This is due to a readability issue. You see, normally you follow an order of significance: first you do powers, then you do multiplications, then additions (and the inverse of each happens at the same time, and goes from left to right).

In the first case, you got (-4 * x)^0

Well anything to the power of 0 = 1 so clearly this equation is: (-4 * x)^0 = 1

In the second case, you got -4 * x ^0

The way this must be read is doing the powers first, so we get -4 * 1

This then multiplies and gives us: -4 * x ^0 = -4

Remember: it never hurts to use more parenthesies if you really want to make it clear what order you meant.

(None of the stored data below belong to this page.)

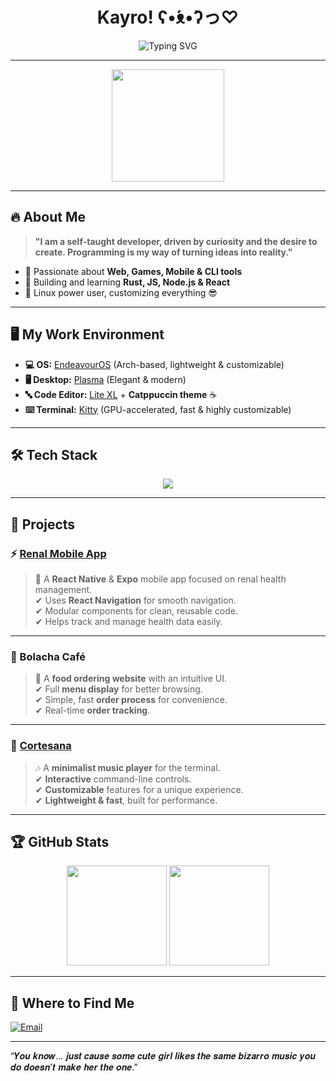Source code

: <h1 align="center">Kayro! ʕ•́ᴥ•̀ʔっ♡</h1>  
<p align="center">
  <img src="https://readme-typing-svg.herokuapp.com?font=Fira+Code&size=22&pause=1000&color=A8A8A8&center=true&vCenter=true&width=600&lines=Linux+User+%7C+Fullstack+Developer;Always+Learning+%E2%9C%A8;Web+%7C+Games+%7C+Mobile+%7C+CLI+Tools;Lite+XL+%7C+Plasma+%7C+Kitty" alt="Typing SVG">
</p>

---

<div align="center">
  <img src="https://c.tenor.com/FQxolxrrXL8AAAAd/mai-sakurajima-rascal-does-not-dream-of-bunny-girl-senpai.gif" width="180">
</div>

---

## 🔥 About Me  

> **"I am a self-taught developer, driven by curiosity and the desire to create. Programming is my way of turning ideas into reality."**  

- 🔹 Passionate about **Web, Games, Mobile & CLI tools**  
- 🔹 Building and learning **Rust, JS, Node.js & React**  
- 🔹 Linux power user, customizing everything 😎  

---

## 🖥️ My Work Environment  

- **💻 OS:** [EndeavourOS](https://endeavouros.com/) (Arch-based, lightweight & customizable)  
- **🖥️ Desktop:** [Plasma](https://kde.org/plasma-desktop/) (Elegant & modern)  
- **🔤 Code Editor:** [Lite XL](https://github.com/rtomayko/lite-xl) + **Catppuccin theme** ☕  
- **⌨️ Terminal:** [Kitty](https://github.com/kovidgoyal/kitty) (GPU-accelerated, fast & highly customizable)  

---

## 🛠 Tech Stack  

<p align="center">
  <img src="https://skillicons.dev/icons?i=javascript,typescript,react,rust,cs,nodejs,mongodb,git,linux,bash,python" />
</p>

---

## 🚀 Projects  

### ⚡ [Renal Mobile App](https://github.com/Kayro25/RenalVidaMobileApp)  
> 🏥 A **React Native** & **Expo** mobile app focused on renal health management.  
✔ Uses **React Navigation** for smooth navigation.  
✔ Modular components for clean, reusable code.  
✔ Helps track and manage health data easily.  

---

### 🍔 Bolacha Café  
> 🍞 A **food ordering website** with an intuitive UI.  
✔ Full **menu display** for better browsing.  
✔ Simple, fast **order process** for convenience.  
✔ Real-time **order tracking**.  

---

### 🎵 [Cortesana](https://github.com/Kayro25/Cortesana)  
> 🎶 A **minimalist music player** for the terminal.  
✔ **Interactive** command-line controls.  
✔ **Customizable** features for a unique experience.  
✔ **Lightweight & fast**, built for performance.  

---

## 🏆 GitHub Stats  

<div align="center">
  <img height="160" src="https://github-readme-stats.vercel.app/api?username=Kayro25&show_icons=true&count_private=true&theme=tokyonight&include_all_commits=true" />
  <img height="160" src="https://github-readme-stats.vercel.app/api/top-langs/?username=Kayro25&layout=compact&theme=tokyonight" />
</div>


---

## 🔗 Where to Find Me  
[![Email](https://img.shields.io/badge/Contact%20Me-Email-4B5563?style=for-the-badge&logo=protonmail&logoColor=white)](mailto:me0711405@gmail.com)

---

“𝒀𝒐𝒖 𝒌𝒏𝒐𝒘... 𝒋𝒖𝒔𝒕 𝒄𝒂𝒖𝒔𝒆 𝒔𝒐𝒎𝒆 𝒄𝒖𝒕𝒆 𝒈𝒊𝒓𝒍 𝒍𝒊𝒌𝒆𝒔 𝒕𝒉𝒆 𝒔𝒂𝒎𝒆 𝒃𝒊𝒛𝒂𝒓𝒓𝒐 𝒎𝒖𝒔𝒊𝒄 𝒚𝒐𝒖 𝒅𝒐 𝒅𝒐𝒆𝒔𝒏'𝒕 𝒎𝒂𝒌𝒆 𝒉𝒆𝒓 𝒕𝒉𝒆 𝒐𝒏𝒆.”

It's important to make sure the equation is easy to read.

Jul 7, 2015
#2
+20831
+10

Explain why (–4x)^0 = 1, but –4x^0 = –4.

I. (–4x)^0 = 1

$$1=\dfrac{(-4x)^1}{(-4x)^1}=(-4x)^1\cdot (-4x)^{-1}=(-4x)^{1-1}=(-4x)^0$$

II. –4x^0 = –4

$$-4 = -4\cdot 1 = -4 \cdot \dfrac { x^1 } { x^1 } = -4 \cdot x^1 \cdot x^{-1} = -4 \cdot x^{1-1} = -4 \cdot x^0$$

heureka Jul 7, 2015